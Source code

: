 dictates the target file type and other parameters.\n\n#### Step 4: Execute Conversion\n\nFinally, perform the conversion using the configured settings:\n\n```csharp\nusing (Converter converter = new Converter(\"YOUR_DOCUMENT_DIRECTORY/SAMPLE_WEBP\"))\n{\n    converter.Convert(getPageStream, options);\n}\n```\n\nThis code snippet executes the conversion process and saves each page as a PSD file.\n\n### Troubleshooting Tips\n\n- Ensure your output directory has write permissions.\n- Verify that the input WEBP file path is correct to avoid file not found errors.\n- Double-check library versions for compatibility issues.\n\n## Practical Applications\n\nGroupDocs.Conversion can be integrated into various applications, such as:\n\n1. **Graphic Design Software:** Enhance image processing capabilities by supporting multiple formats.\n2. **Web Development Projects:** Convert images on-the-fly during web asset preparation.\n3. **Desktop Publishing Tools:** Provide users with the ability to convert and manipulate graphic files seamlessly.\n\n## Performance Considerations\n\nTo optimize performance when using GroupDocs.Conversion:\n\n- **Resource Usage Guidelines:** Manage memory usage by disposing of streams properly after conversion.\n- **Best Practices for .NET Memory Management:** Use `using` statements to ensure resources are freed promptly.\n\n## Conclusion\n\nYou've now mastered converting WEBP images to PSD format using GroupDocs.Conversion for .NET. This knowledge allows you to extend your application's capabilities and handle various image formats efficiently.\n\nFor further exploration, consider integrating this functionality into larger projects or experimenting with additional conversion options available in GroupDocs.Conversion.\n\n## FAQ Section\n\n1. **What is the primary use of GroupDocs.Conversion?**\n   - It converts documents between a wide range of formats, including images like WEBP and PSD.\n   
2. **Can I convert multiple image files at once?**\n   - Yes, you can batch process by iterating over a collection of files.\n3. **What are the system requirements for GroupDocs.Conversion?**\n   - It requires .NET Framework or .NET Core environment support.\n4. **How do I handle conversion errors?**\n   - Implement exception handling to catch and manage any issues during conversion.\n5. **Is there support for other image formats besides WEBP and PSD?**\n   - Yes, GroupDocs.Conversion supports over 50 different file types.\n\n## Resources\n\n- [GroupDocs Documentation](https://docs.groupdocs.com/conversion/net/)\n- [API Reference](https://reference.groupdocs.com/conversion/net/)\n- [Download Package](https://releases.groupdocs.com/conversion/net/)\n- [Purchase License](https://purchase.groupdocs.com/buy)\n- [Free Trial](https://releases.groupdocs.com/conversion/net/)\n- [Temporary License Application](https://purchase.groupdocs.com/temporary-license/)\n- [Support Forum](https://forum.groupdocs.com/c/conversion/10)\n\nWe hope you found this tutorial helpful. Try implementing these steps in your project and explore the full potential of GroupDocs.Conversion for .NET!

* * *

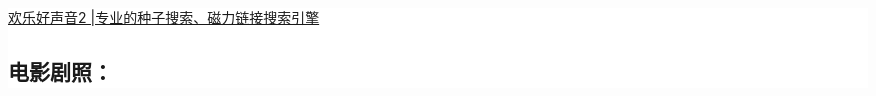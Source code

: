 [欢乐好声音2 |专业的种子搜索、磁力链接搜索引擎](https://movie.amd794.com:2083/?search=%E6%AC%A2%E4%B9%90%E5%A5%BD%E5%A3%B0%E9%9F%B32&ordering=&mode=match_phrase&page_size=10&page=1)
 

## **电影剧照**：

> WHAT THE TASK REQUIRES
Return all lines from the data above with "https" in them.

> EXERCISE SOLUTION
2. **Can I convert multiple image files at once?**\n   - Yes, you can batch process by iterating over a collection of files.\n3. **What are the system requirements for GroupDocs.Conversion?**\n   - It requires .NET Framework or .NET Core environment support.\n4. **How do I handle conversion errors?**\n   - Implement exception handling to catch and manage any issues during conversion.\n5. **Is there support for other image formats besides WEBP and PSD?**\n   - Yes, GroupDocs.Conversion supports over 50 different file types.\n\n## Resources\n\n- [GroupDocs Documentation](https://docs.groupdocs.com/conversion/net/)\n- [API Reference](https://reference.groupdocs.com/conversion/net/)\n- [Download Package](https://releases.groupdocs.com/conversion/net/)\n- [Purchase License](https://purchase.groupdocs.com/buy)\n- [Free Trial](https://releases.groupdocs.com/conversion/net/)\n- [Temporary License Application](https://purchase.groupdocs.com/temporary-license/)\n- [Support Forum](https://forum.groupdocs.com/c/conversion/10)\n\nWe hope you found this tutorial helpful. Try implementing these steps in your project and explore the full potential of GroupDocs.Conversion for .NET!
: [欢乐好声音2 |专业的种子搜索、磁力链接搜索引擎](https://movie.amd794.com:2083/?search=%E6%AC%A2%E4%B9%90%E5%A5%BD%E5%A3%B0%E9%9F%B32&ordering=&mode=match_phrase&page_size=10&page=1)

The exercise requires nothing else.